There were also profound security issues in the British and French global empires, which made the prospect of a renewed war challenging to embrace with all its extravagant costs and dangers. It is important to remember that Britain and France, though leaders of the League system and, until the mid-1930s, the most heavily armed of the major powers, were not like the United States in the 1990s: they were relatively declining powers, with significant obligations worldwide, critical electorates unwilling to endorse war quickly, and economies recovering from the effects of the depression in which the decision to divert resources to large-scale military spending had to be balanced against the social needs and economic expectations of democratic populations. Under these circumstances, commitment to the integrity of the existing international order and the empire’s security, while avoiding major war, involved a complex balancing act. Unlike the aggressor states, Britain and France derived many advantages from the world as it was, and it would indeed have been surprising if the two powers had engaged sooner in warfare against the new wave of imperialism. However, many critics then and now might wish they had. There was too much at stake for the two global empires in a rapidly changing world to abandon peace for war. ‘We have got most of the world already, or the best parts of it,’ claimed Britain’s first sea lord in 1934, ‘and we only want to keep what we have got and prevented others from taking it away from us.’24 When the idea of handing back the Tanganyika mandate to Germany was raised in Parliament in 1936, Anthony Eden, then secretary for the colonies, objected that there were ‘grave moral and legal obstacles to any transfer of territory.’25 In opinion polls taken in 1938 to test British and French views on conceding any overseas territory, there were substantial majorities against.

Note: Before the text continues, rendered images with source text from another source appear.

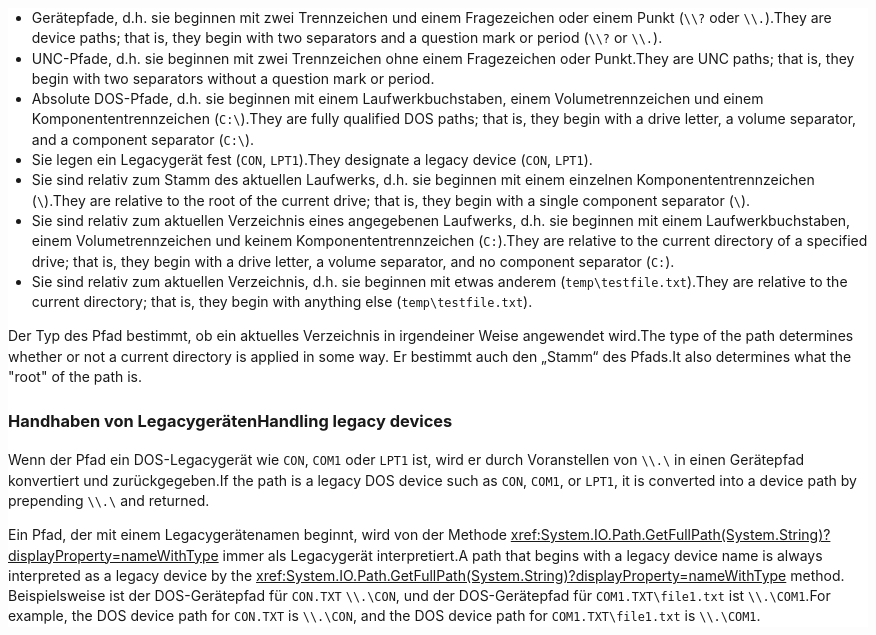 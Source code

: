 - <span data-ttu-id="4e06c-187">Gerätepfade, d.h. sie beginnen mit zwei Trennzeichen und einem Fragezeichen oder einem Punkt (`\\?` oder `\\.`).</span><span class="sxs-lookup"><span data-stu-id="4e06c-187">They are device paths; that is, they begin with two separators and a question mark or period (`\\?` or `\\.`).</span></span>
- <span data-ttu-id="4e06c-188">UNC-Pfade, d.h. sie beginnen mit zwei Trennzeichen ohne einem Fragezeichen oder Punkt.</span><span class="sxs-lookup"><span data-stu-id="4e06c-188">They are UNC paths; that is, they begin with two separators without a question mark or period.</span></span> 
- <span data-ttu-id="4e06c-189">Absolute DOS-Pfade, d.h. sie beginnen mit einem Laufwerkbuchstaben, einem Volumetrennzeichen und einem Komponententrennzeichen (`C:\`).</span><span class="sxs-lookup"><span data-stu-id="4e06c-189">They are fully qualified DOS paths; that is, they begin with a drive letter, a volume separator, and a component separator (`C:\`).</span></span>
- <span data-ttu-id="4e06c-190">Sie legen ein Legacygerät fest (`CON`, `LPT1`).</span><span class="sxs-lookup"><span data-stu-id="4e06c-190">They designate a legacy device (`CON`, `LPT1`).</span></span>
- <span data-ttu-id="4e06c-191">Sie sind relativ zum Stamm des aktuellen Laufwerks, d.h. sie beginnen mit einem einzelnen Komponententrennzeichen (`\`).</span><span class="sxs-lookup"><span data-stu-id="4e06c-191">They are relative to the root of the current drive; that is, they begin with a single component separator (`\`).</span></span>
- <span data-ttu-id="4e06c-192">Sie sind relativ zum aktuellen Verzeichnis eines angegebenen Laufwerks, d.h. sie beginnen mit einem Laufwerkbuchstaben, einem Volumetrennzeichen und keinem Komponententrennzeichen (`C:`).</span><span class="sxs-lookup"><span data-stu-id="4e06c-192">They are relative to the current directory of a specified drive; that is, they begin with a drive letter, a volume separator, and no component separator (`C:`).</span></span>
- <span data-ttu-id="4e06c-193">Sie sind relativ zum aktuellen Verzeichnis, d.h. sie beginnen mit etwas anderem (`temp\testfile.txt`).</span><span class="sxs-lookup"><span data-stu-id="4e06c-193">They are relative to the current directory; that is, they begin with anything else (`temp\testfile.txt`).</span></span>

<span data-ttu-id="4e06c-194">Der Typ des Pfad bestimmt, ob ein aktuelles Verzeichnis in irgendeiner Weise angewendet wird.</span><span class="sxs-lookup"><span data-stu-id="4e06c-194">The type of the path determines whether or not a current directory is applied in some way.</span></span> <span data-ttu-id="4e06c-195">Er bestimmt auch den „Stamm“ des Pfads.</span><span class="sxs-lookup"><span data-stu-id="4e06c-195">It also determines what the "root" of the path is.</span></span>

### <a name="handling-legacy-devices"></a><span data-ttu-id="4e06c-196">Handhaben von Legacygeräten</span><span class="sxs-lookup"><span data-stu-id="4e06c-196">Handling legacy devices</span></span>

<span data-ttu-id="4e06c-197">Wenn der Pfad ein DOS-Legacygerät wie `CON`, `COM1` oder `LPT1` ist, wird er durch Voranstellen von `\\.\` in einen Gerätepfad konvertiert und zurückgegeben.</span><span class="sxs-lookup"><span data-stu-id="4e06c-197">If the path is a legacy DOS device such as `CON`, `COM1`, or `LPT1`, it is converted into a device path by prepending `\\.\` and returned.</span></span> 

<span data-ttu-id="4e06c-198">Ein Pfad, der mit einem Legacygerätenamen beginnt, wird von der Methode <xref:System.IO.Path.GetFullPath(System.String)?displayProperty=nameWithType> immer als Legacygerät interpretiert.</span><span class="sxs-lookup"><span data-stu-id="4e06c-198">A path that begins with a legacy device name is always interpreted as a legacy device by the <xref:System.IO.Path.GetFullPath(System.String)?displayProperty=nameWithType> method.</span></span> <span data-ttu-id="4e06c-199">Beispielsweise ist der DOS-Gerätepfad für `CON.TXT` `\\.\CON`, und der DOS-Gerätepfad für `COM1.TXT\file1.txt` ist `\\.\COM1`.</span><span class="sxs-lookup"><span data-stu-id="4e06c-199">For example, the DOS device path for `CON.TXT` is `\\.\CON`, and the DOS device path for `COM1.TXT\file1.txt` is `\\.\COM1`.</span></span>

Some 78 percent of British respondents preferred war to abandon any former German colonies held as British mandates. In response to Italian claims on Tunisia and Corsica, Daladier publicly announced in November 1938 that France would not relinquish ‘a centimeter of territory’.26 Not until May 1940 did the two empires consider giving territory away in a desperate effort to buy Italian neutrality during the Battle of France. But when the British War Cabinet debated handing over Malta to Mussolini, the majority still demurred, though by just one vote.27

Despite efforts in Britain and France to emphasize in the 1930s the importance of imperial unity and the advantages they enjoyed from empire in all its many forms, the overseas territory remained a source of persistent insecurity, both internal and external. Arab protest continued in the Middle East mandates and French North Africa. Britain conceded self-government to the Iraq mandate in 1932 (though informal British control continued), recognized an Anglo-Egyptian treaty in 1936 that confirmed virtual independence and joint custody of the Suez Canal, and maintained two divisions in Palestine to cope with Arab insurgency and violence between Arab and Jewish populations. The conflict in Palestine was the most significant military undertaking by British forces between the wars. The brutal repression of the insurgency resulted in at least 5,700 Arabs dead and 21,700 seriously injured, imprisonment without trial, and a blind eye to torture by the security forces.28 In India, following a wave of riots and assassinations, the British used ‘civil martial law’ to imprison nationalist and communist opponents during periods of heightened tension – a total of 80,000 political prisoners between 1930 and 1934. Strikes and protests were met with volleys of shots. At Cawnpore in March 1931, 29 141 were killed; in Karachi in March 1935, 47 more.29 India was eventually granted a limited measure of self-government in 1935, which enfranchised only 15 percent of the population and failed to satisfy the majority Congress Party’s demand for complete independence. There was widespread strike activity and labor protests in African and Caribbean colonies badly affected by the economic slump, in Tanganyika, Northern Rhodesia, Gold Coast, and Trinidad; in the African copper belt, workers were shot and killed in a wave of strikes in the middle of the decade, while in Barbados popular protest against economic hardship in 1937 left fourteen dead from gunshots and bayonets.30 

Much of the protest from poor workers and farmers was blamed on local communist movements, which all imperial powers fought against with short programs of exile, imprisonment, and police repression, but there were also political movements representing the nationalist aspirations that had emerged in 1919, some of which were appeased with limited sovereignty – as in Iraq or Egypt – and some challenged with summary arrest, the suppression of anti-imperial organizations and publications and, in the French case, a state of siege declared throughout the empire in 1939.31 Communism as an international movement was ideologically committed to campaigns to end colonial empire, which explains British and French anxiety. When the British Air Ministry began to plan the ‘Ideal’ long-range bomber in the mid-1930s, its range was not based on the threat from Germany but on a possible war with the Soviet Union, whose cities and industries could be hit from empire airbases. Long-range would also contribute to ‘Empire reinforcement’ against a Soviet threat.32 Fear of communism also explains the ambivalent attitude taken towards the Spanish Civil War when Britain and France pursued a formal policy of non-intervention rather than supporting the democratic-republican government. Given the widespread prevalent fear of a general war and the various problems of holding together global empires that were difficult to defend adequately against external threats and internal political protest, risk reduction became a central component of British and French strategy in the 1930s.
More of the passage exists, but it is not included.